* **TASK ITEM**: Transcribe exactly each line of the entries, from the opening line to the line with "- Write page for new Warwick", with both of those lines included.
*** RECORDS SHOWN ***
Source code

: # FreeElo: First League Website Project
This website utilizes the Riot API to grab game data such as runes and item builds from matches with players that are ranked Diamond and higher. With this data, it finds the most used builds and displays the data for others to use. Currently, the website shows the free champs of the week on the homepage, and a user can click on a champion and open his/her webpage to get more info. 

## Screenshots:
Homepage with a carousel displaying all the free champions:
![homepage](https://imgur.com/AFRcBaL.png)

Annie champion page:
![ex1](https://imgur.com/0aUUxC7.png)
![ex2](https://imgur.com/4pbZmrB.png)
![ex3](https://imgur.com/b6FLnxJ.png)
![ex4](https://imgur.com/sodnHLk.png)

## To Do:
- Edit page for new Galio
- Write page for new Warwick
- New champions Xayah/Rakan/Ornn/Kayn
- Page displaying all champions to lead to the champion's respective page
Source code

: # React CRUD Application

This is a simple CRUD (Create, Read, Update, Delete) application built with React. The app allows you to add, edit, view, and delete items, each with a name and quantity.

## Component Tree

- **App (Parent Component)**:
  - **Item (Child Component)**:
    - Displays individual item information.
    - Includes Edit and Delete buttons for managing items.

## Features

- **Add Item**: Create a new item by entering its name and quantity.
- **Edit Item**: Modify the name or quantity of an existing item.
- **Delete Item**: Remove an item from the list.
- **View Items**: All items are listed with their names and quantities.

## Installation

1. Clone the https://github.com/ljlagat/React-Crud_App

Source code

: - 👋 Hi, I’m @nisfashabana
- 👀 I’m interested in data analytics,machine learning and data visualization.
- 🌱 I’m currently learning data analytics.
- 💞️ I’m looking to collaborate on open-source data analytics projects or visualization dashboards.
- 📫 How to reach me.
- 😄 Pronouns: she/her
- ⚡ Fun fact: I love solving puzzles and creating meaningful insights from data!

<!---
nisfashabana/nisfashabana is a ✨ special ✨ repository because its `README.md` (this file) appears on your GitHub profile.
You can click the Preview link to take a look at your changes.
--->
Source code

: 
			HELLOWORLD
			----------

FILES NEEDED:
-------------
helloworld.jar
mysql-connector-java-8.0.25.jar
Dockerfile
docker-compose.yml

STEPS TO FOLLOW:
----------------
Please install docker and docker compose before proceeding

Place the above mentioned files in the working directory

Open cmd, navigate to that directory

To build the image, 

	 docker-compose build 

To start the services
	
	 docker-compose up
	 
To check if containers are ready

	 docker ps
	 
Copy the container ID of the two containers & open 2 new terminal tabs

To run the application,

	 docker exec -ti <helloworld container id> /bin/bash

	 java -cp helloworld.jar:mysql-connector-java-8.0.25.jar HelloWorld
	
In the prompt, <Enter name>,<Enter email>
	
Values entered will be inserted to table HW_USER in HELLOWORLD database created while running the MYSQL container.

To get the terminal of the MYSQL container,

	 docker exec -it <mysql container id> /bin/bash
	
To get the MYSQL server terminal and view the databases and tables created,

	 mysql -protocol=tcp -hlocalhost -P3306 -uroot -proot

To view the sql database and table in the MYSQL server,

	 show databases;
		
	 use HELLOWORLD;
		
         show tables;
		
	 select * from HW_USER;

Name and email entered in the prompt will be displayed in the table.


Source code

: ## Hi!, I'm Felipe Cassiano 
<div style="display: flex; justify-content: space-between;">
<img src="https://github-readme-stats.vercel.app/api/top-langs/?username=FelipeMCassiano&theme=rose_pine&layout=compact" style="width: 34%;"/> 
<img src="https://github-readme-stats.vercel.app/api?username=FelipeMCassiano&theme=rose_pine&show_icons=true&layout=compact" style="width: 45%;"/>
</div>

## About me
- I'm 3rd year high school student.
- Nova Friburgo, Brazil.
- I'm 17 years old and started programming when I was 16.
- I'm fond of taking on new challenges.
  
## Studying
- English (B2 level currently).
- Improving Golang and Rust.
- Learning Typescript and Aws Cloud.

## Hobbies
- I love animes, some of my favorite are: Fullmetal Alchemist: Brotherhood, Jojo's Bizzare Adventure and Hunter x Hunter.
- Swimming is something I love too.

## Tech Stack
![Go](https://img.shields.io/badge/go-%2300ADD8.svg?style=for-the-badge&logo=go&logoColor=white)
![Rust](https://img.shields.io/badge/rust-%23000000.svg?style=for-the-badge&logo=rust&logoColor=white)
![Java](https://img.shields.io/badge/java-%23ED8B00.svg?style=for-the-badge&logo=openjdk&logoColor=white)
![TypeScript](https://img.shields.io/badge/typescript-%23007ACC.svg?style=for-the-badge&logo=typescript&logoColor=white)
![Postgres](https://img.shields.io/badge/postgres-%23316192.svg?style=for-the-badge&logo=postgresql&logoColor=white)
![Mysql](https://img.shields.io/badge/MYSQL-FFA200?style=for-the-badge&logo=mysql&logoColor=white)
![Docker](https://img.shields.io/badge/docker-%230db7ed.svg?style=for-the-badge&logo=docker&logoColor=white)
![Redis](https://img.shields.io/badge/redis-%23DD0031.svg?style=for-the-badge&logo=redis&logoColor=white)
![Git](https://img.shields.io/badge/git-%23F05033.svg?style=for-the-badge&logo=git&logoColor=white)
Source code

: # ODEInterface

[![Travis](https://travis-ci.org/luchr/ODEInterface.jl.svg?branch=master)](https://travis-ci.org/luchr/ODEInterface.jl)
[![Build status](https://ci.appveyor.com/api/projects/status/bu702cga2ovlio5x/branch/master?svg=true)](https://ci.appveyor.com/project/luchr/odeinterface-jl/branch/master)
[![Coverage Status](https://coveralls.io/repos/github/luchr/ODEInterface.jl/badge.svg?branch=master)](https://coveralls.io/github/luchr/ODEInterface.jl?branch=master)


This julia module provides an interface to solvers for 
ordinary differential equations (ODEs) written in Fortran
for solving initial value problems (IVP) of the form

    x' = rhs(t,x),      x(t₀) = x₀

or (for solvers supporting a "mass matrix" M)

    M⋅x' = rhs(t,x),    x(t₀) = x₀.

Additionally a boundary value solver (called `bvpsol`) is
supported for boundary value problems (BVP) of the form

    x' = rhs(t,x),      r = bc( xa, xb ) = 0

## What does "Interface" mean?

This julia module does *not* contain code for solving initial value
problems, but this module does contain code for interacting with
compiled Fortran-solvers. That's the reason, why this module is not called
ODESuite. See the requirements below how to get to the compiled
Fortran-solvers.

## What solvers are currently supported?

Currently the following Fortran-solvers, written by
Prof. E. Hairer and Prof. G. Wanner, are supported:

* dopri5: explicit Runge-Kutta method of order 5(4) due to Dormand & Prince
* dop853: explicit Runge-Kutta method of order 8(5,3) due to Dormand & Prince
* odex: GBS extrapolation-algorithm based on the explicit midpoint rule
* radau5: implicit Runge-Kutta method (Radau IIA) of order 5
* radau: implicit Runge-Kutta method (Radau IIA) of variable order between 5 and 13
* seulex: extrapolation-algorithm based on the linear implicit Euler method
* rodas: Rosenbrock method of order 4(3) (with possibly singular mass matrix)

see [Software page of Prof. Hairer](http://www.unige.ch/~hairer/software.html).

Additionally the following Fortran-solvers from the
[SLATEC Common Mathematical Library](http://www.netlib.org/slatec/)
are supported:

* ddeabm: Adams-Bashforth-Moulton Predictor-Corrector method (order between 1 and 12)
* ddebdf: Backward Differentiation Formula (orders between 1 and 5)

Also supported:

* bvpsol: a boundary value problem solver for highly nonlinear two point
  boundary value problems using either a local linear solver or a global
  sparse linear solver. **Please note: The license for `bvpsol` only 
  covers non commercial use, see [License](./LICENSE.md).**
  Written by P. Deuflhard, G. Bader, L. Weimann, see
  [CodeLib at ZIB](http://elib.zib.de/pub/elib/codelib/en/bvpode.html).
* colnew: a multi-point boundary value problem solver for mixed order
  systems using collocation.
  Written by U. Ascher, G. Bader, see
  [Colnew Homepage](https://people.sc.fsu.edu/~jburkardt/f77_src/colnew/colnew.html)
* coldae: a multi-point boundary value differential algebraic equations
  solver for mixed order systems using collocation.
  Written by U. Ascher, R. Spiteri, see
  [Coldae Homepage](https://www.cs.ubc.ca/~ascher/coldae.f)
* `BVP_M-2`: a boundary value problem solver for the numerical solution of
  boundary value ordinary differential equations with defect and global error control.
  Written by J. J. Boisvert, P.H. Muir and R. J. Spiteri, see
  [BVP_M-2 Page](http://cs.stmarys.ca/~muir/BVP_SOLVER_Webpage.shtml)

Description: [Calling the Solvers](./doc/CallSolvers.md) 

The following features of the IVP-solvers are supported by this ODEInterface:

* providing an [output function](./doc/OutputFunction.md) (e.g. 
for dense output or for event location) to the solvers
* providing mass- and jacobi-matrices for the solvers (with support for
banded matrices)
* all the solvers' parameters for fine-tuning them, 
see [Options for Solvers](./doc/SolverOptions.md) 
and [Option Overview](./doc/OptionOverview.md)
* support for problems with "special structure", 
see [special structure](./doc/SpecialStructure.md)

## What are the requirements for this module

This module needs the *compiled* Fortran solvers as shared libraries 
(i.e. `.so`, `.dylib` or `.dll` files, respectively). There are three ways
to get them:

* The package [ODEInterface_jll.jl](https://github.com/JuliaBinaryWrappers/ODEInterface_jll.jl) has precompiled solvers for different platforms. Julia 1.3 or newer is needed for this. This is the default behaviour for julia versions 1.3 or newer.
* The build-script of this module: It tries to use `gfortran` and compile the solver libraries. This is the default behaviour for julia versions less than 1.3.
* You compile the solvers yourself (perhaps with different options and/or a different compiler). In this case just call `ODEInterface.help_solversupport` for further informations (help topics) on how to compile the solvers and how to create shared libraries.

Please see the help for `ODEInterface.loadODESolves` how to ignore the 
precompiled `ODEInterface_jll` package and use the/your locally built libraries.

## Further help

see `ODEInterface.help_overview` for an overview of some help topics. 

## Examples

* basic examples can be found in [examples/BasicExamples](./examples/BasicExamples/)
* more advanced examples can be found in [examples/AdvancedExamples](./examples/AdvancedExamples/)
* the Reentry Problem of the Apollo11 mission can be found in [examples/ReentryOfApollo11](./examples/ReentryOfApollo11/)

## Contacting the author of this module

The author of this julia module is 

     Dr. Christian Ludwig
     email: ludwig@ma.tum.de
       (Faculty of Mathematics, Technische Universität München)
***
* **SOLUTION BELOW**:
Source code

: # FreeElo: First League Website Project
This website utilizes the Riot API to grab game data such as runes and item builds from matches with players that are ranked Diamond and higher. With this data, it finds the most used builds and displays the data for others to use. Currently, the website shows the free champs of the week on the homepage, and a user can click on a champion and open his/her webpage to get more info. 

## Screenshots:
Homepage with a carousel displaying all the free champions:
![homepage](https://imgur.com/AFRcBaL.png)

Annie champion page:
![ex1](https://imgur.com/0aUUxC7.png)
![ex2](https://imgur.com/4pbZmrB.png)
![ex3](https://imgur.com/b6FLnxJ.png)
![ex4](https://imgur.com/sodnHLk.png)

## To Do:
- Edit page for new Galio
- Write page for new Warwick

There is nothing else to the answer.